Coin chiude a Roma, sfratto per lo storico store di via Cola di Rienzo: 67 lavoratori a rischio
La rete Coin a Roma entra in una fase delicata. Dopo le chiusure dei punti vendita di Porta di Roma e Lunghezza, l’ultimo incontro tra vertici aziendali e sindacati ha messo sul tavolo lo sfratto esecutivo per lo store di via Cola di Rienzo, nel quadrante Prati. La cessazione dell’attività, secondo quanto riferito dalle organizzazioni sindacali, è prevista per il 4 aprile. Un passaggio che tocca un presidio storico del marchio nel centro della Capitale.
I numeri presentati ai sindacati e le ombre sul piano di risanamento
Filcams Cgil, Fisascat Cisl e Uiltucs descrivono un quadro che, a loro giudizio, mette in discussione la tenuta del piano di risanamento avviato lo scorso anno. Nella nota diffusa dopo il confronto, i sindacati richiamano l’aumento di capitale di settembre 2025, ma sottolineano che l’ultimo esercizio si è chiuso con vendite 2025 inferiori a quelle del 2024 e un calo marcato degli ingressi nei negozi, non compensato dai nuovi layout e concept.
Margini in flessione e perdita operativa: la fotografia del 2025
Nel resoconto delle sigle sindacali, il dato più pesante riguarda la perdita a livello di margine operativo lordo: 35 milioni di euro. È un indicatore che, nella ricostruzione fornita, segnala una gestione ancora in difficoltà e un consumo di risorse che rende più complesso il percorso di rilancio. Sullo sfondo resta il nodo del retail fisico, con una domanda che cambia rapidamente e richiede investimenti mirati: una transizione che, per i lavoratori, si traduce in incertezza e riorganizzazioni.
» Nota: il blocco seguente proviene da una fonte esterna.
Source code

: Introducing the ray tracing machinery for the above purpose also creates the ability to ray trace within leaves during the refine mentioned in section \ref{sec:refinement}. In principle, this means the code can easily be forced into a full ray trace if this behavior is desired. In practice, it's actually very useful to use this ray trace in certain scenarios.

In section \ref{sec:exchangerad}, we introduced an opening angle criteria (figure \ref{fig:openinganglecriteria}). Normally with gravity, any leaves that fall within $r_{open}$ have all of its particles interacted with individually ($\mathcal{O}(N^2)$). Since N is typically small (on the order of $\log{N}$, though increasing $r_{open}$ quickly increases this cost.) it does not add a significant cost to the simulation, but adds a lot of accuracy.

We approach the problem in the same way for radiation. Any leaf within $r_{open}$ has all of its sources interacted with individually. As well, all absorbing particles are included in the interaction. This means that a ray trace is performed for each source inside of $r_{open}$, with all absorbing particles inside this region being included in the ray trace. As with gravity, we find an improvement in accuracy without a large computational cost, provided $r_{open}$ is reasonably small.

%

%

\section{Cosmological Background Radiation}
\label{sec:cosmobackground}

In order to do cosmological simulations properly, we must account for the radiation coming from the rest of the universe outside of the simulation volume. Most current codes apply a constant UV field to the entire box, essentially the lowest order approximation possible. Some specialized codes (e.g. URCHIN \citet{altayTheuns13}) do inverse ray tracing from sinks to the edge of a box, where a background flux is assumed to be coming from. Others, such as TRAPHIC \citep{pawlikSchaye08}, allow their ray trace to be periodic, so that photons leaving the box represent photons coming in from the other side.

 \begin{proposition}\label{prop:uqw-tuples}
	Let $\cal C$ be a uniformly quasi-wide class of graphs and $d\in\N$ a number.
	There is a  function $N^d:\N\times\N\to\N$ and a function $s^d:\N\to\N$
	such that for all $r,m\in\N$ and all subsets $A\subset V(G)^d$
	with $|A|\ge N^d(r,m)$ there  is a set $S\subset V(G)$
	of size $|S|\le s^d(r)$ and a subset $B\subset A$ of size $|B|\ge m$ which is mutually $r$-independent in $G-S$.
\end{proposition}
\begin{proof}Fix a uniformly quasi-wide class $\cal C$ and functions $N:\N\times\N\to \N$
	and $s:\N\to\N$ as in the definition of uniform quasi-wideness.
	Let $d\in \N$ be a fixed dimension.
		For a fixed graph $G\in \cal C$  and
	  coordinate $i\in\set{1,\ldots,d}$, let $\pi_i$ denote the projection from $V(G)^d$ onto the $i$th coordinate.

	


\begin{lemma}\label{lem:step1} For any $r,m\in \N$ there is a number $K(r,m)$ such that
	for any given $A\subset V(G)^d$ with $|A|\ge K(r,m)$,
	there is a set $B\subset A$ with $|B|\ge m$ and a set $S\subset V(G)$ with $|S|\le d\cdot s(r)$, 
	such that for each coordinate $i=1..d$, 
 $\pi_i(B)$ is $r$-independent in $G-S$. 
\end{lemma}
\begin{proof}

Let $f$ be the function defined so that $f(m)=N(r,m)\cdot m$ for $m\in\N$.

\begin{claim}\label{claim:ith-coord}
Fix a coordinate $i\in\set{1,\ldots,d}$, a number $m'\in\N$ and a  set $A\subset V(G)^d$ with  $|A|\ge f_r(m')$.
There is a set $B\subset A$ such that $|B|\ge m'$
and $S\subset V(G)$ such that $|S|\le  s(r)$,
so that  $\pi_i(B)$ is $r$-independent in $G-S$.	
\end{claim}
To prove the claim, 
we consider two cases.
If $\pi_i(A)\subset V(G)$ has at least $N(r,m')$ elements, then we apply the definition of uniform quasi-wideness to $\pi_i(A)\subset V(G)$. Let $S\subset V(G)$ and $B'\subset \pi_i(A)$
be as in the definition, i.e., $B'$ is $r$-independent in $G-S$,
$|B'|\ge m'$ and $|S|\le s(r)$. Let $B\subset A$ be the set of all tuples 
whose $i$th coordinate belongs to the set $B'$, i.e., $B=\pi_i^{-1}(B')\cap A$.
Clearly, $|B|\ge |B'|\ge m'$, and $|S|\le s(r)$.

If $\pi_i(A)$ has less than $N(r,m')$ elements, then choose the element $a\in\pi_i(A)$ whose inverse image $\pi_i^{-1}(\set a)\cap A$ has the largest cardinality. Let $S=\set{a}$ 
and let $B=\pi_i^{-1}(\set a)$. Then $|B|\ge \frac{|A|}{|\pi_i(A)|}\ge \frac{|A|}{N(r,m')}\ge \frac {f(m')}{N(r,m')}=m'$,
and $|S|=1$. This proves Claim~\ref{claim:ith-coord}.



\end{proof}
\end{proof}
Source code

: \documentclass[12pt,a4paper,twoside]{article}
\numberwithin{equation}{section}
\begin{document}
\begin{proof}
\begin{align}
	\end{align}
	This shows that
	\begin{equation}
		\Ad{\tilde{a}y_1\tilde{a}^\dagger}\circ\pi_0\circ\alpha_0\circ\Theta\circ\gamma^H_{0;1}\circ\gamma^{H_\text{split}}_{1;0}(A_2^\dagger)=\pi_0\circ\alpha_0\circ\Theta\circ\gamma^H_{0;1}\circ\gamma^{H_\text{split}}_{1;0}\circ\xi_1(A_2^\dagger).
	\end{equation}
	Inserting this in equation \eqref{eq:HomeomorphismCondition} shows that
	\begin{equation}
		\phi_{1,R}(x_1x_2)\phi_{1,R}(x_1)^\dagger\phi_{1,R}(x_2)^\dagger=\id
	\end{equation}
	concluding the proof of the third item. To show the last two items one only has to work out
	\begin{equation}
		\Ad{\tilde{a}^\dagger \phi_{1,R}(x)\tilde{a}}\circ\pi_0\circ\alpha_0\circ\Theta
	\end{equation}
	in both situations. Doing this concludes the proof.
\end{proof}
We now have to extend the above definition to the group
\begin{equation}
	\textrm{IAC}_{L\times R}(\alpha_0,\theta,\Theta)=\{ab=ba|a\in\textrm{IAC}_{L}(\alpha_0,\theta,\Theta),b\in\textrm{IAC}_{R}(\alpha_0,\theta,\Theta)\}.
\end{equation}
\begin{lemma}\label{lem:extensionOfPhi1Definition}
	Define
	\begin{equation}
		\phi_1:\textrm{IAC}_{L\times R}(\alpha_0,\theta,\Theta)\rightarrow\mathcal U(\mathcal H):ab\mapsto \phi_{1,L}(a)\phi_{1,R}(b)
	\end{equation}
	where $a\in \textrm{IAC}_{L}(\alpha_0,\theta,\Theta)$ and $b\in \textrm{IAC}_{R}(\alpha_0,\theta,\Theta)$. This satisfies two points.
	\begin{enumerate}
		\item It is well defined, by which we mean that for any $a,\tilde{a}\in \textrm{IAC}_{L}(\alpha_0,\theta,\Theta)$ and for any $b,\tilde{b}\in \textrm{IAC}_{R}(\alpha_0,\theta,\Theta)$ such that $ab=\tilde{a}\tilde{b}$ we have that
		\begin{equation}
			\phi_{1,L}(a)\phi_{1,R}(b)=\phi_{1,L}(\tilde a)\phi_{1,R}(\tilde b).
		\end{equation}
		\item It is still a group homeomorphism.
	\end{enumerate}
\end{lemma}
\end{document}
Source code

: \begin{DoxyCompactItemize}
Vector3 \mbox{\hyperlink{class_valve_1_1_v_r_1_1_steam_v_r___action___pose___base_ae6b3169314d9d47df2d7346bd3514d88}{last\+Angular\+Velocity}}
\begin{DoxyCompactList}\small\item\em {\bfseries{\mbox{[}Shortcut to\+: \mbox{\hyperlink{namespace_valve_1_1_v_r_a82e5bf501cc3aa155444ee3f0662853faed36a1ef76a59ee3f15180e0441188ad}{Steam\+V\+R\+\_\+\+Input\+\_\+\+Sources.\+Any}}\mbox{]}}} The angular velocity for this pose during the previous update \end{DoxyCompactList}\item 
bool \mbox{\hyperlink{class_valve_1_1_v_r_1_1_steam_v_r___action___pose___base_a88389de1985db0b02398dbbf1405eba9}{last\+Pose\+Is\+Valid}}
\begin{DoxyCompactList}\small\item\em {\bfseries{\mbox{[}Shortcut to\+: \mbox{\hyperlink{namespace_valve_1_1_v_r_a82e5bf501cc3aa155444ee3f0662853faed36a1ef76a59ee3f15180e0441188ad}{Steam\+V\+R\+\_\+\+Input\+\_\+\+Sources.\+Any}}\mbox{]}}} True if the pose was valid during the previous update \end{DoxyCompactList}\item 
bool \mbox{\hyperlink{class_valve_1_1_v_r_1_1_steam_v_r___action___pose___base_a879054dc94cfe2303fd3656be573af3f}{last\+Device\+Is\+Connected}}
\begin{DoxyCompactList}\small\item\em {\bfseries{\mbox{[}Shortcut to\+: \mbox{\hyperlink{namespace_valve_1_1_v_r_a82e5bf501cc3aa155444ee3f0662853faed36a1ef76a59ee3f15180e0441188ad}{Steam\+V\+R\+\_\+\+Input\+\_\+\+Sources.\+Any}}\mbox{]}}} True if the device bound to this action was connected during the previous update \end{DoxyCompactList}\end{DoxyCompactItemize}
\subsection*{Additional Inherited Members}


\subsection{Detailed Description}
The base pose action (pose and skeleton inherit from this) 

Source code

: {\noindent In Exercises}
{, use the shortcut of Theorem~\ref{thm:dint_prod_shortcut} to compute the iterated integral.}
Roma, il fronte occupazionale: 67 addetti e l’incognita su San Giovanni
Nella Capitale, la partita non si esaurisce con lo stop di via Cola di Rienzo. Le organizzazioni sindacali parlano di 67 lavoratori a rischio sul territorio romano e riferiscono che l’azienda avrebbe prospettato l’attivazione di ammortizzatori sociali o strumenti di flessibilità per altri siti, tra cui Cinecittà e San Giovanni. Un perimetro che amplia l’attenzione oltre il centro storico e sposta il confronto su come gestire la ricollocazione e la continuità occupazionale.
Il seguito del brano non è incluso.